Gwydion Suilebhan is the author of The Butcher. The Butcher was workshopped as a part of Gulfshore Playhouse’s 1st Annual New Works Festival and will be opening its World Premiere production at Gulfshore Playhouse on February 28th. Gwydion‘s work has been commissioned, produced, developed, and read by Centerstage, Ensemble Studio Theatre, the National New Play Network, Forum Theatre, Theater J, Theater Alliance, Active Cultures, and the Source Theater Festival, among others. In addition to his work as a playwright, Gwydion lectures and writes widely on the intersection between theater, the arts, and technology.
I am writing this blog post about ten days after I traveled back home to DC from Naples, leaving THE BUTCHER in the hands of my amazing collaborators at Gulfshore Playhouse, and I find myself daydreaming heavily about what’s happened since I left. I cannot WAIT to see what they’ve done while I’ve been gone.
Done? That’s not a fair word, really. Discovered, I think, would be better, or perhaps created. By the time I left the rehearsal process, we’d all put the finishing touches on the script, but the script is just the score, not the music itself: the music is the performance, which they’ve all been deciding how to play while I’ve been gone. The play’s no longer mine now, or no longer only mine: it’s ours.
Returning to the theater after an absence like this is strange. Yes, I’ve been looped in to what’s happening in the rehearsal room while I’ve been home, but most of my mind has been focused on everything from finishing up some long-neglected projects to getting my four year-old to eat his vegetables.
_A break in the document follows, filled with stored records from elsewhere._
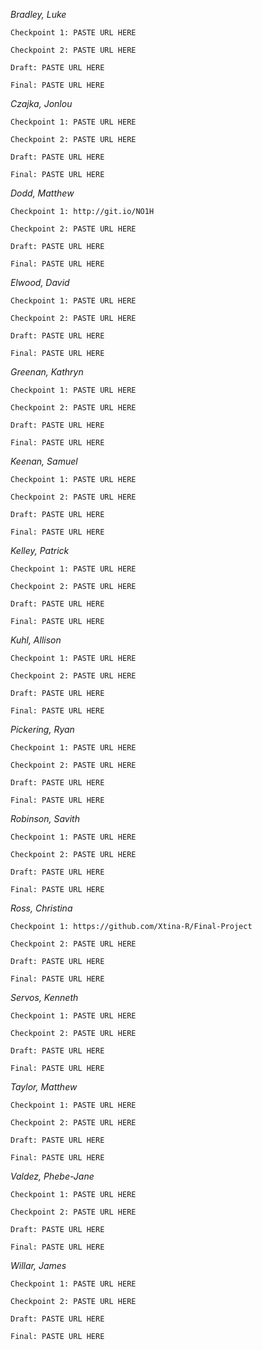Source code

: *Bradley, Luke*		

	Checkpoint 1: PASTE URL HERE

	Checkpoint 2: PASTE URL HERE

	Draft: PASTE URL HERE

	Final: PASTE URL HERE

*Czajka, Jonlou*	

	Checkpoint 1: PASTE URL HERE

	Checkpoint 2: PASTE URL HERE

	Draft: PASTE URL HERE

	Final: PASTE URL HERE

*Dodd, Matthew*			

	Checkpoint 1: http://git.io/NO1H

	Checkpoint 2: PASTE URL HERE

	Draft: PASTE URL HERE

	Final: PASTE URL HERE

*Elwood, David*			

	Checkpoint 1: PASTE URL HERE

	Checkpoint 2: PASTE URL HERE

	Draft: PASTE URL HERE

	Final: PASTE URL HERE

*Greenan, Kathryn*			

	Checkpoint 1: PASTE URL HERE

	Checkpoint 2: PASTE URL HERE

	Draft: PASTE URL HERE

	Final: PASTE URL HERE
	
*Keenan, Samuel*			

	Checkpoint 1: PASTE URL HERE

	Checkpoint 2: PASTE URL HERE

	Draft: PASTE URL HERE

	Final: PASTE URL HERE
	
*Kelley, Patrick*			

	Checkpoint 1: PASTE URL HERE

	Checkpoint 2: PASTE URL HERE

	Draft: PASTE URL HERE

	Final: PASTE URL HERE
	
*Kuhl, Allison*		

	Checkpoint 1: PASTE URL HERE

	Checkpoint 2: PASTE URL HERE

	Draft: PASTE URL HERE

	Final: PASTE URL HERE

*Pickering, Ryan*			

	Checkpoint 1: PASTE URL HERE

	Checkpoint 2: PASTE URL HERE

	Draft: PASTE URL HERE

	Final: PASTE URL HERE

*Robinson, Savith*			

	Checkpoint 1: PASTE URL HERE

	Checkpoint 2: PASTE URL HERE

	Draft: PASTE URL HERE

	Final: PASTE URL HERE

*Ross, Christina*	

	Checkpoint 1: https://github.com/Xtina-R/Final-Project

	Checkpoint 2: PASTE URL HERE

	Draft: PASTE URL HERE

	Final: PASTE URL HERE

*Servos, Kenneth*	

	Checkpoint 1: PASTE URL HERE

	Checkpoint 2: PASTE URL HERE

	Draft: PASTE URL HERE

	Final: PASTE URL HERE

	
*Taylor, Matthew*	

	Checkpoint 1: PASTE URL HERE

	Checkpoint 2: PASTE URL HERE

	Draft: PASTE URL HERE

	Final: PASTE URL HERE

*Valdez, Phebe-Jane*		

	Checkpoint 1: PASTE URL HERE

	Checkpoint 2: PASTE URL HERE

	Draft: PASTE URL HERE

	Final: PASTE URL HERE

*Willar, James*	

	Checkpoint 1: PASTE URL HERE

	Checkpoint 2: PASTE URL HERE

	Draft: PASTE URL HERE

	Final: PASTE URL HERE

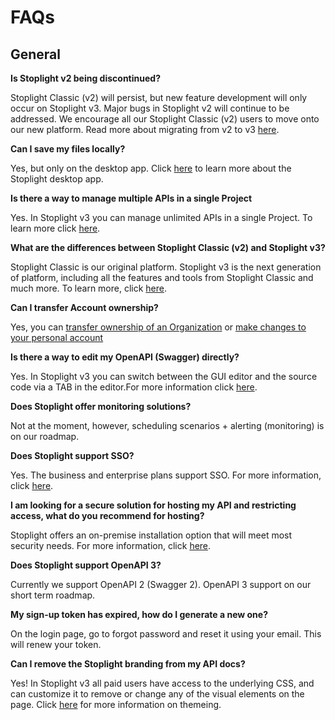 # FAQs

## General

**Is Stoplight v2 being discontinued?**

Stoplight Classic (v2) will persist, but new feature development will only occur on Stoplight v3. Major bugs in Stoplight v2 will continue to be addressed. We encourage all our Stoplight Classic (v2) users to move onto our new platform. Read more about migrating from v2 to v3 [here](LINK).

**Can I save my files locally?**

Yes, but only on the desktop app. Click [here](LINK) to learn more about the Stoplight desktop app.

**Is there a way to manage multiple APIs in a single Project**

Yes. In Stoplight v3 you can manage unlimited APIs in a single Project. To learn more click [here](LINK).

**What are the differences between Stoplight Classic (v2) and Stoplight v3?**

Stoplight Classic is our original platform. Stoplight v3 is the next generation of platform, including all the features and tools from Stoplight Classic and much more. To learn more, click [here](LINK).

**Can I transfer Account ownership?**

Yes, you can [transfer ownership of an Organization](https://next.stoplight.io/stoplight/stoplight-next-docs/blob/master/Stoplight%20Platform.hub.yml?edit=%23%2Fpages%2F~1%2Fdata%2Fchildren%2F2%2Fdata%2Fchildren%2F5) or [make changes to your personal account](https://next.stoplight.io/stoplight/stoplight-next-docs/blob/master/Stoplight%20Platform.hub.yml?edit=%23%2Fpages%2F~1%2Fdata%2Fchildren%2F0%2Fdata%2Fchildren%2F1)

**Is there a way to edit my OpenAPI (Swagger) directly?**

Yes. In Stoplight v3 you can switch between the GUI editor and the source code via a TAB in the editor.For more information click [here](LINK).

**Does Stoplight offer monitoring solutions?**

Not at the moment, however, scheduling scenarios + alerting (monitoring) is on our roadmap.

**Does Stoplight support SSO?**

Yes. The business and enterprise plans support SSO. For more information, click [here](LINK).

**I am looking for a secure solution for hosting my API and restricting access, what do you recommend for hosting?**

Stoplight offers an on-premise installation option that will meet most security needs. For more information, click [here](LINK).

**Does Stoplight support OpenAPI 3?**

Currently we support OpenAPI 2 (Swagger 2). OpenAPI 3 support on our short term roadmap.

**My sign-up token has expired, how do I generate a new one?**

On the login page, go to forgot password and reset it using your email. This will renew your token.

**Can I remove the Stoplight branding from my API docs?**

Yes! In Stoplight v3 all paid users have access to the underlying CSS, and can customize it to remove or change any of the visual elements on the page. Click [here](LINK) for more information on themeing.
At this point, THE BUTCHER has undoubtedly become a bit strange to me: still the original story I decided to tell, of course, but also something more.
(My son felt like he grew two inches while I was away during the earlier part of the rehearsal period. And his vocabulary got shockingly more complex, too. It’s sort of like that.)
For some playwrights, that’s a scary thing, but I find it exhilarating. I’ve worked for so very long now—nine whole years—to make a play that’s big enough to survive on its own, in the world, in the hands of whomever might produce it, and I want it to succeed. I want it to be bigger than me. And in order to make sure that happens, I had to let go of it.I’ll always be its author—just like I’ll always be my son’s father—but it has to find its own way without me. I’ve done all I can for it now.
Well, almost all. I’m about to watch (and offer feedback on) three preview performances. At this point, though, I’ve become, like, 30% audience member, 70% playwright. And with any luck, I’ll be able to experience the play, to some extent, from the outside… and simply beam with pride.